Stored records:
#####
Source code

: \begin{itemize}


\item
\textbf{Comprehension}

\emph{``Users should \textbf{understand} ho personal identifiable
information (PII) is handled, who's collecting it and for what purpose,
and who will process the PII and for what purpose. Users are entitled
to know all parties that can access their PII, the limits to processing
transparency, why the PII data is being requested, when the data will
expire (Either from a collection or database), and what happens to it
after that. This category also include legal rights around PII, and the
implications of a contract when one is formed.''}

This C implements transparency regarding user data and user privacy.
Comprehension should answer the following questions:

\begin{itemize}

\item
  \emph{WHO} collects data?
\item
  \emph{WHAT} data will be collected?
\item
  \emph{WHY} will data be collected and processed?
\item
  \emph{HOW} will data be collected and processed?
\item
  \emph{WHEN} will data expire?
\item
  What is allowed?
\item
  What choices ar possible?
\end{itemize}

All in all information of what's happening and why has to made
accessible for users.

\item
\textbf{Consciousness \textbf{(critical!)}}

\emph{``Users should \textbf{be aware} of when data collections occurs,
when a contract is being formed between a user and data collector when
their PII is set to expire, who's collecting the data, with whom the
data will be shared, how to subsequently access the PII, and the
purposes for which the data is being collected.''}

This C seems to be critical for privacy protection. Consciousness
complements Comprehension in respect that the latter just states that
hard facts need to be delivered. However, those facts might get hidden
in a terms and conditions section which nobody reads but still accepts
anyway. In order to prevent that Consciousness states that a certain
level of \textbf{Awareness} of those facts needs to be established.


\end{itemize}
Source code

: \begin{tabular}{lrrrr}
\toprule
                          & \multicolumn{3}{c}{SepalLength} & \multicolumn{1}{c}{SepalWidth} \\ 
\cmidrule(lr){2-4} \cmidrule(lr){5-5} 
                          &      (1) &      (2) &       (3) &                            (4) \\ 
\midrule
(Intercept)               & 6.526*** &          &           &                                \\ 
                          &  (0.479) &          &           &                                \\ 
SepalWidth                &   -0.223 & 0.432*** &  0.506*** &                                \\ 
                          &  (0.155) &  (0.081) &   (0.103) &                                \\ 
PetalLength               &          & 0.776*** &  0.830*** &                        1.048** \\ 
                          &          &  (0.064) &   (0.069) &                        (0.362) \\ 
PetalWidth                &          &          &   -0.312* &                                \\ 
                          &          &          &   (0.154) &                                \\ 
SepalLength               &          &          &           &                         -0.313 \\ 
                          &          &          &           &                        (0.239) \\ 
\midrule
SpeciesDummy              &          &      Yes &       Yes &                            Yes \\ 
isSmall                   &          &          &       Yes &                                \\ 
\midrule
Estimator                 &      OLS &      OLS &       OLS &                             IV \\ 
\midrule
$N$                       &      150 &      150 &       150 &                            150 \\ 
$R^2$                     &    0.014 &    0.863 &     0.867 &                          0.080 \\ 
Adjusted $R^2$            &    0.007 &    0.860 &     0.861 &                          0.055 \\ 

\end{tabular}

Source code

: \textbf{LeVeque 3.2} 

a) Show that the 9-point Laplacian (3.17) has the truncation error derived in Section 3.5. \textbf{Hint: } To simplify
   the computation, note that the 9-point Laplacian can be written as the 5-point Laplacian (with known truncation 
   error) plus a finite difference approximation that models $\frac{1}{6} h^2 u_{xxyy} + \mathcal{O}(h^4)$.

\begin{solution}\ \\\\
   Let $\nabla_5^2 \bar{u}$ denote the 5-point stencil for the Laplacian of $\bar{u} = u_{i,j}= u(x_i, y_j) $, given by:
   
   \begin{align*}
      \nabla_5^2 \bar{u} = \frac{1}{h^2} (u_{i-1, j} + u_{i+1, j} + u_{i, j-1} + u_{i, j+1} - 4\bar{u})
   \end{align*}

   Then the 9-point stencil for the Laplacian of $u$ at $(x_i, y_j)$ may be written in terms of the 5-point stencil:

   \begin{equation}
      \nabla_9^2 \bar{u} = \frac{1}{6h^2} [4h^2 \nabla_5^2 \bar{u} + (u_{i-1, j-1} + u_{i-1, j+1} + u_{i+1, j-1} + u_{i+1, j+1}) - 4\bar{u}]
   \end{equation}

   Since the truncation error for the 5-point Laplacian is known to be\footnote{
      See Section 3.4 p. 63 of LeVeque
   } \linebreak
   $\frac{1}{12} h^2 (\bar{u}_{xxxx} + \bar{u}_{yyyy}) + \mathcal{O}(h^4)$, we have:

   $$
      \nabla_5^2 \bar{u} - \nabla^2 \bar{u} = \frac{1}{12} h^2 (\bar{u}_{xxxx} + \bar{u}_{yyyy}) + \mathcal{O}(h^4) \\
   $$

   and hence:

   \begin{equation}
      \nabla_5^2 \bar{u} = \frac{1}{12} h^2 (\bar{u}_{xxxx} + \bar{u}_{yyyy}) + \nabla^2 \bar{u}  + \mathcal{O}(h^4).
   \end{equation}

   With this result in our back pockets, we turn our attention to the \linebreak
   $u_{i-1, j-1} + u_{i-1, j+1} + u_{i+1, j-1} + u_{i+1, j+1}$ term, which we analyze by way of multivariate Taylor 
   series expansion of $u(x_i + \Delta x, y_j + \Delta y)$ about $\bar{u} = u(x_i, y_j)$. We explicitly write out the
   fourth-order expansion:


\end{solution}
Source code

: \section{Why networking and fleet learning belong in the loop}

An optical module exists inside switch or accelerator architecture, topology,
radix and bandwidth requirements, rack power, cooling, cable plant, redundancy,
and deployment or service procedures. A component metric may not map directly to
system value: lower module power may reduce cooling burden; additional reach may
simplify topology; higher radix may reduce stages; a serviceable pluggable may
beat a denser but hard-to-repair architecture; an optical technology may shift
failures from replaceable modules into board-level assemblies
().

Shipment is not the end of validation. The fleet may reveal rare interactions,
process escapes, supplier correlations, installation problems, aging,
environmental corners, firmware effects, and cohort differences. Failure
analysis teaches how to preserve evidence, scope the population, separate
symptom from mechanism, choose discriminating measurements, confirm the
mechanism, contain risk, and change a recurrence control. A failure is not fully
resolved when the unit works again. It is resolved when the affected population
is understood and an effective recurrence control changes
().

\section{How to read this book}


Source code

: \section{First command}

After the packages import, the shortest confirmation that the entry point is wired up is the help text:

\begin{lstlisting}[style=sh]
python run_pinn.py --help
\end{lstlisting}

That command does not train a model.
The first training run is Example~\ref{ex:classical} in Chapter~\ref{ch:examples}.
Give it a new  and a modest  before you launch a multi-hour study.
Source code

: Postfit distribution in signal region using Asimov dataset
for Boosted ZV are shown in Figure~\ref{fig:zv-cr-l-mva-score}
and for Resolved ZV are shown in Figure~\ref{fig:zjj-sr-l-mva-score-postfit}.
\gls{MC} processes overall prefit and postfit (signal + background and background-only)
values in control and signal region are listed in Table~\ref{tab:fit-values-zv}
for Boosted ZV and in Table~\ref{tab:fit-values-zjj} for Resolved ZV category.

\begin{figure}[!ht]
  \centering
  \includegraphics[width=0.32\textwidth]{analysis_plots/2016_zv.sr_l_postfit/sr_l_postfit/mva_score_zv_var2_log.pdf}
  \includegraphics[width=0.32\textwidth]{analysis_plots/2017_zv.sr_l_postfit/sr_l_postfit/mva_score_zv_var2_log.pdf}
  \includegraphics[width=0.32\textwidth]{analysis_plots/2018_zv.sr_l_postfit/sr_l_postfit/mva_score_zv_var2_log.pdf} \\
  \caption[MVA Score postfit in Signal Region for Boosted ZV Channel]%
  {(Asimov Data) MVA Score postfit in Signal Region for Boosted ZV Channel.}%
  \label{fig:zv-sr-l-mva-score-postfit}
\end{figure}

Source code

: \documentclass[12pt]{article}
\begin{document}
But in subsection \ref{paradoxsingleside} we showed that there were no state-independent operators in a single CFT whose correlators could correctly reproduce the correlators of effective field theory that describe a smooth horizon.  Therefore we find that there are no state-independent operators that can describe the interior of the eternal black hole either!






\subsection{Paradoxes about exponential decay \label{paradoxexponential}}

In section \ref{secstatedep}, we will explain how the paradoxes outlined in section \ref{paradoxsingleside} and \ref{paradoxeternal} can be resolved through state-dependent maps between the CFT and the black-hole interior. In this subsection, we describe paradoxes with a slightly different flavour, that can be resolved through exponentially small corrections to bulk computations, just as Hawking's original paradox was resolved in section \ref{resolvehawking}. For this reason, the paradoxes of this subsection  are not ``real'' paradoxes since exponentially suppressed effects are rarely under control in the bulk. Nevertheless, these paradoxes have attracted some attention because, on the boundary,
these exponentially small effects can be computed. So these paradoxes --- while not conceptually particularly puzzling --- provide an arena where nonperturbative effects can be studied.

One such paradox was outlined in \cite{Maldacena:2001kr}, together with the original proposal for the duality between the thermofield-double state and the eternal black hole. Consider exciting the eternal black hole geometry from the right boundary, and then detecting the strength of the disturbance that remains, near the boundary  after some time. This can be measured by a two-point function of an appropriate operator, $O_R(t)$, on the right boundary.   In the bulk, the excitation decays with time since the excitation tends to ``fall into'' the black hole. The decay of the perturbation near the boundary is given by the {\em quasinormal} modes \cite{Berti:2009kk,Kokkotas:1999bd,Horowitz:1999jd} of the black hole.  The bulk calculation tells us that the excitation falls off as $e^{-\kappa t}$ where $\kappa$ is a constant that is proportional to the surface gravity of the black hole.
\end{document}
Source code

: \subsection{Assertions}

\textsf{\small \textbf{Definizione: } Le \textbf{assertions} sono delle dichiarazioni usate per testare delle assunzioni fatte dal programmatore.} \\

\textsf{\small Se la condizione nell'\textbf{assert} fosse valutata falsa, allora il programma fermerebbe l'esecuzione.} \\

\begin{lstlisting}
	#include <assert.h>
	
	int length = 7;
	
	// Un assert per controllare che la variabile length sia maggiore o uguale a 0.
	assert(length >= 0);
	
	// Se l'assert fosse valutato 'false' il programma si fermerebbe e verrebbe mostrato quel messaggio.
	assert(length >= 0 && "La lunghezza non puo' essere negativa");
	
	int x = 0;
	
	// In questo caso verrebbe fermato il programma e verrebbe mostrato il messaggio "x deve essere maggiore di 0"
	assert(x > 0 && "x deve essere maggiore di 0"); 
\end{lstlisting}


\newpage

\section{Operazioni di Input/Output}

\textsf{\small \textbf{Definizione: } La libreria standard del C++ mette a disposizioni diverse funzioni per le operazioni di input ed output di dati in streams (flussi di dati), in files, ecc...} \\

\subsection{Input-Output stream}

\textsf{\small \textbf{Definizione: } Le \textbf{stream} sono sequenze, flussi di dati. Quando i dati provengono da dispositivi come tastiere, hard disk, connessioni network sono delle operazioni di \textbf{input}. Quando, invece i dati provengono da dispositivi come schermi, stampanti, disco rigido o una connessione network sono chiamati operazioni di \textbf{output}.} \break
#####
* Task prompt: Look through the entries above and copy each line that has "xxxx" in it.

* Your solution:
   $\frac{1}{12} h^2 (\bar{u}_{xxxx} + \bar{u}_{yyyy}) + \mathcal{O}(h^4)$, we have:
      \nabla_5^2 \bar{u} - \nabla^2 \bar{u} = \frac{1}{12} h^2 (\bar{u}_{xxxx} + \bar{u}_{yyyy}) + \mathcal{O}(h^4) \\
      \nabla_5^2 \bar{u} = \frac{1}{12} h^2 (\bar{u}_{xxxx} + \bar{u}_{yyyy}) + \nabla^2 \bar{u}  + \mathcal{O}(h^4).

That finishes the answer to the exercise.